» WORK REQUEST: Provide the number of lines below that include "workouts", without any other words.

Data items:
↓

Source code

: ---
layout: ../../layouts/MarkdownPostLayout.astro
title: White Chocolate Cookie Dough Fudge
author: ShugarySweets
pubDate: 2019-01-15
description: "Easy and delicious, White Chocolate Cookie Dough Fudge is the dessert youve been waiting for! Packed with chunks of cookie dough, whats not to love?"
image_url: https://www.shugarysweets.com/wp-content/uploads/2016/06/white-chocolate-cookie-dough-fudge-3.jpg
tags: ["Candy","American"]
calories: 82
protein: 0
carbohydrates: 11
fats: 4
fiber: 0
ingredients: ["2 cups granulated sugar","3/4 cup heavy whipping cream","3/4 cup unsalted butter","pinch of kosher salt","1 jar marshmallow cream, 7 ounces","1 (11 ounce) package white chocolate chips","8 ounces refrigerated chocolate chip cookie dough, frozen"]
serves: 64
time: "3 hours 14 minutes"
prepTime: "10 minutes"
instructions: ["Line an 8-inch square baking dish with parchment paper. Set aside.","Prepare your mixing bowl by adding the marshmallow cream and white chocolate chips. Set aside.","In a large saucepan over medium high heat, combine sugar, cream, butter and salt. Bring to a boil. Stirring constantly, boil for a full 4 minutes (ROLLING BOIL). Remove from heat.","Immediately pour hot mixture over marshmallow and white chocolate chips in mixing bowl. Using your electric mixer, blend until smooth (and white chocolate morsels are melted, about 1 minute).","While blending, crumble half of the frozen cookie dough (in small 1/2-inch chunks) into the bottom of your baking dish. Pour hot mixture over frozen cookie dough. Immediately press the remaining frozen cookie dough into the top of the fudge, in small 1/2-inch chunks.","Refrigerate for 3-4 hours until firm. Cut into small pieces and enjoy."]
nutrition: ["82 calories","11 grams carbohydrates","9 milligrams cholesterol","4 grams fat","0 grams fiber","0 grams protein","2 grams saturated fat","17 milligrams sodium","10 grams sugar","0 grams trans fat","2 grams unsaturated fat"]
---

↑
↓

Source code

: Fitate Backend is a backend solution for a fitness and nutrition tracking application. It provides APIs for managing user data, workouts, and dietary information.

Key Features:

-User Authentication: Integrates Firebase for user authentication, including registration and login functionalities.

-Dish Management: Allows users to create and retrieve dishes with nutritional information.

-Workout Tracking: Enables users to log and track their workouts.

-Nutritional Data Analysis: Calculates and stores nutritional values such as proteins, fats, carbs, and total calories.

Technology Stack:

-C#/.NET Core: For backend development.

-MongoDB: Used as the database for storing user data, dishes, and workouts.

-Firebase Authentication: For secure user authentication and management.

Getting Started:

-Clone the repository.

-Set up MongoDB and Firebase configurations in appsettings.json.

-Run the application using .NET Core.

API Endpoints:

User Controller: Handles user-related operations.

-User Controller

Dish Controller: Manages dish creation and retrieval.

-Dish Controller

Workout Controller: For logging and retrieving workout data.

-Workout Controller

↑

» ANSWER BOX: 3